Exercise prompt
The answer must consist of each line below that contains the string "about".

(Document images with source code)

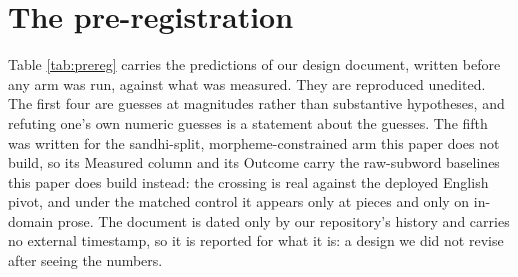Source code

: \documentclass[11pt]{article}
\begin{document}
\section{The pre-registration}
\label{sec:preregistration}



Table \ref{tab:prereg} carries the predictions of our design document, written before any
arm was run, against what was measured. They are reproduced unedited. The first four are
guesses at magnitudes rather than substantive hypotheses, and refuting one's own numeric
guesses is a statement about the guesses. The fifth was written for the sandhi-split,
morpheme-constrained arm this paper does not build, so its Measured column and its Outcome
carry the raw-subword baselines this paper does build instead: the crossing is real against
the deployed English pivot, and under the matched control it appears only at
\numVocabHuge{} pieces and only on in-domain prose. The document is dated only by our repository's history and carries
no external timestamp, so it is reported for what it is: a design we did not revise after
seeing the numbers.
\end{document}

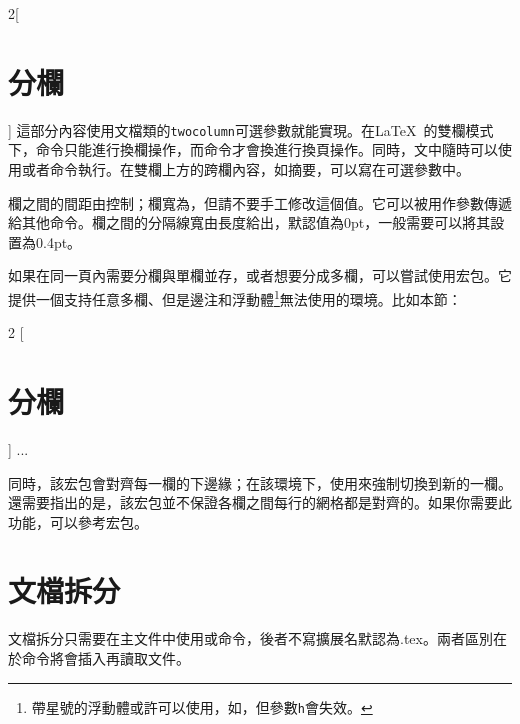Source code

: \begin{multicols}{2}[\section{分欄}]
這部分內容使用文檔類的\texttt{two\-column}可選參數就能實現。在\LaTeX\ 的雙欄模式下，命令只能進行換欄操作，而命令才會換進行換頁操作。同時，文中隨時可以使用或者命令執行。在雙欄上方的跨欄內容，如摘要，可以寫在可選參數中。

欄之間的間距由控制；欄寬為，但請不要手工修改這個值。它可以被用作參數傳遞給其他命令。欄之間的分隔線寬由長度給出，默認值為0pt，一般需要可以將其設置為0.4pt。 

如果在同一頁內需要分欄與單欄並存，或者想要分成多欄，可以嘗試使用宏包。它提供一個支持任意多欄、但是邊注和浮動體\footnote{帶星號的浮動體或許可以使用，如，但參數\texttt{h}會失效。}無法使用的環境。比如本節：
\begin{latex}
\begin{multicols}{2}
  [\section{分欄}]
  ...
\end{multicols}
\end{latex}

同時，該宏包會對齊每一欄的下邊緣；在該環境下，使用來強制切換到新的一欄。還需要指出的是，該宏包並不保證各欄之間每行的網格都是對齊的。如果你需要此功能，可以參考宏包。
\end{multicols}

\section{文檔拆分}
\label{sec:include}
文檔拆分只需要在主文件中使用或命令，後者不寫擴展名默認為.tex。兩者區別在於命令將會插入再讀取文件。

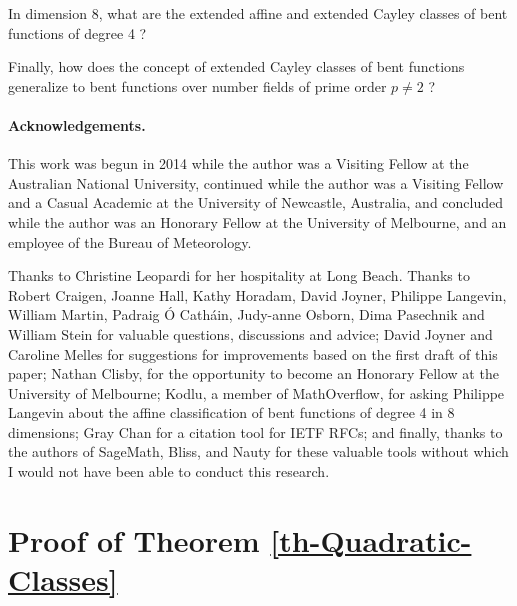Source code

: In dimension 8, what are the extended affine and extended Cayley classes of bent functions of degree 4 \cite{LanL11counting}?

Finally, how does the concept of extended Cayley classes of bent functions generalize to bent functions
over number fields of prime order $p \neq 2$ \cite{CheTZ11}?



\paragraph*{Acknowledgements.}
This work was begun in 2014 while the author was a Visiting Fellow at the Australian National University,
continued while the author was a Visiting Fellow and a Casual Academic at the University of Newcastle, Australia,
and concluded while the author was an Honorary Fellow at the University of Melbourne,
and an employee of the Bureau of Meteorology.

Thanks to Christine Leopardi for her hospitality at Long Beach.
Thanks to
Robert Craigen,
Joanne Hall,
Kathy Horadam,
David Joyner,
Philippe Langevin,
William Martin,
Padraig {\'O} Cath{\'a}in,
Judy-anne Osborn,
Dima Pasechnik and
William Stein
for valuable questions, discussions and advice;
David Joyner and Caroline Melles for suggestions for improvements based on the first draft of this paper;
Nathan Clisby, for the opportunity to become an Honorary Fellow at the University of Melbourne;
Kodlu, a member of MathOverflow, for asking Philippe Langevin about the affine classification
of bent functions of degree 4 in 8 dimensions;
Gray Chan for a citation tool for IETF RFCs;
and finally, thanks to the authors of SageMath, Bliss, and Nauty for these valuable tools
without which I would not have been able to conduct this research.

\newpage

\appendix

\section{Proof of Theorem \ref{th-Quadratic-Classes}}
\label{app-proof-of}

Output
guesses is a statement about the guesses. The fifth was written for the sandhi-split,
Kodlu, a member of MathOverflow, for asking Philippe Langevin about the affine classification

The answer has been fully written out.